Seulement voilà : Bülent Arinç, le président de l’Assemblée nationale, a semé la pagaille. Surnommé « Bülentinedjad » par ses adversaires (qui le comparent au président iranien Mahmoud Ahmadinedjad), ce trublion de l’aile dure du parti a menacé de se présenter en personne si un « AKP pur sucre », « croyant » et pourvu d’une épouse à türban, n’était pas candidat ! Face au risque de division de son parti, Erdogan a plié et opté pour la candidature la moins provocatrice pour le camp laïc, celle de Gül.
Au-delà des cercles de l’AKP, où sa légitimité est incontestée, ce dernier, économiste de formation, est apprécié pour sa compétence. Toujours souriant et affable, il ne s’est pas mis la presse et l’opposition à dos, contrairement à Erdogan, réputé colérique et brutal. Il a été pendant dix ans membre de l’Assemblée du Conseil de l’Europe, puis artisan des négociations d’adhésion avec l’Union européenne, a fait une partie de ses études au Royaume-Uni et compte de nombreuses relations de premier plan aux États-Unis et dans le monde arabe, notamment en Arabie saoudite (il a travaillé huit ans durant à la Banque islamique de développement, à Djeddah).
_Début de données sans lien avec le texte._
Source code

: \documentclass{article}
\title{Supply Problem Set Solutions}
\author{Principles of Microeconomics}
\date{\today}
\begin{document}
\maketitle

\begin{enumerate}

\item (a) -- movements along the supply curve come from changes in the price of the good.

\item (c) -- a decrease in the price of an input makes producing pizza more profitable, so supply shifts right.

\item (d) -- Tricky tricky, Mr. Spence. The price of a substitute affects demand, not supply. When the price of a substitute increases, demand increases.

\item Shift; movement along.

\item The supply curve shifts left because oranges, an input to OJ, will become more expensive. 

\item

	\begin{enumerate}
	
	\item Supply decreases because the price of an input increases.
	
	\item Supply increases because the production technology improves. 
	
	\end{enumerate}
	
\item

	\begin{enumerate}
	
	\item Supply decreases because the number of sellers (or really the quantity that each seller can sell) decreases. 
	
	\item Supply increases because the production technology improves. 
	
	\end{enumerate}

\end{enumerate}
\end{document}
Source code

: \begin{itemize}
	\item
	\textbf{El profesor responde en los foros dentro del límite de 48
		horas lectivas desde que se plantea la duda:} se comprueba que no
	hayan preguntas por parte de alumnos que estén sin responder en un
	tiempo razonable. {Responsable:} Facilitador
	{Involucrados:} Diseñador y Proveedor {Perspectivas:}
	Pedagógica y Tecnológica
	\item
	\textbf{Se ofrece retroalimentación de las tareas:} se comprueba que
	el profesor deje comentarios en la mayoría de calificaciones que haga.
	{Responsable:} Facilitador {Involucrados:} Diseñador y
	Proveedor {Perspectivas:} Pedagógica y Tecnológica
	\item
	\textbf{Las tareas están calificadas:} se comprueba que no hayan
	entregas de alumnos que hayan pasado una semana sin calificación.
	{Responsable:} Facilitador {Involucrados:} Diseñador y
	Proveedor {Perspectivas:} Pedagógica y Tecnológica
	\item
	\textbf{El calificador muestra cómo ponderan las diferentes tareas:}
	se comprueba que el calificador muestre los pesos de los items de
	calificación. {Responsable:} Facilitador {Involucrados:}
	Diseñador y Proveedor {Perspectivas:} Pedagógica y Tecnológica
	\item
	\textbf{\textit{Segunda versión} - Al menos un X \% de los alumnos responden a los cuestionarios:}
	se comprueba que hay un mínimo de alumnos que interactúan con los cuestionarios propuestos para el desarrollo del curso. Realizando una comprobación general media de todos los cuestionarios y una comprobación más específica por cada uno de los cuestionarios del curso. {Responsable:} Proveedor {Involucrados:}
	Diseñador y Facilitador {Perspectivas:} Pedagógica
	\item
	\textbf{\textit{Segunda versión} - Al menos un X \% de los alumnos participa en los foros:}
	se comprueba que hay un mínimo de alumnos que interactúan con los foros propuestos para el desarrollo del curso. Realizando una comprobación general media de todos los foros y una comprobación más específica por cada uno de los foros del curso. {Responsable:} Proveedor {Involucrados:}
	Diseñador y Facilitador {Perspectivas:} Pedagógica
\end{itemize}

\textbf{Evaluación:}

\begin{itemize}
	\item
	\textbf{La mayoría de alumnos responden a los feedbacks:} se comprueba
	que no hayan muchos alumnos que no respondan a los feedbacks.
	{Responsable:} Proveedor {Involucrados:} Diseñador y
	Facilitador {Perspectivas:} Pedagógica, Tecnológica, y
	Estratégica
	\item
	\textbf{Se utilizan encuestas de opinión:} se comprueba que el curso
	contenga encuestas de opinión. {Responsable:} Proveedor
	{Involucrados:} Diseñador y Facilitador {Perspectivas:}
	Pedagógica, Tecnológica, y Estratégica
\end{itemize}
Mais tout cela ne suffira pas. Prompts à considérer que, sous des dehors aimables, un islamiste veille en lui, ses adversaires ne baissent pas la garde. « Avec Erdogan, c’est bonnet blanc et blanc bonnet », commente Mehmet, un vendeur de journaux stambouliote. « On a remplacé un imam par un autre imam », renchérit Nurten, institutrice dans une école privée. Un universitaire, pourtant satisfait de la politique gouvernementale, ne cache pas sa déception : « L’AKP avait tout à gagner à choisir une personnalité neutre pour un poste aussi sensible. Le parti et le gouvernement en auraient été renforcés. Avec son chantage, cet idiot de Bülent Arinç a tout gâché. Désormais, la présidence est devenue un enjeu politique. Même si Gül est élu confortablement et qu’il n’y a pas de contestation devant la Cour constitutionnelle, ses ennemis vont lui mener la vie très, très dure. »
De fait, beaucoup s’émeuvent déjà à la perspective de voir Hayrünisa Gül devenir une first lady à foulard islamique un « choix personnel qu’il faut respecter » a déclaré son mari. Au-delà de ce symbole qui irrite les kémalistes purs et durs, les sujets de friction ne manqueront pas. Les provocations et autres opérations de déstabilisation non plus, en attendant les législatives de novembre où Erdogan, toujours Premier ministre, est chargé de mener ses troupes à une probable victoire. D’ici là, le parcours devrait être semé d’embûches.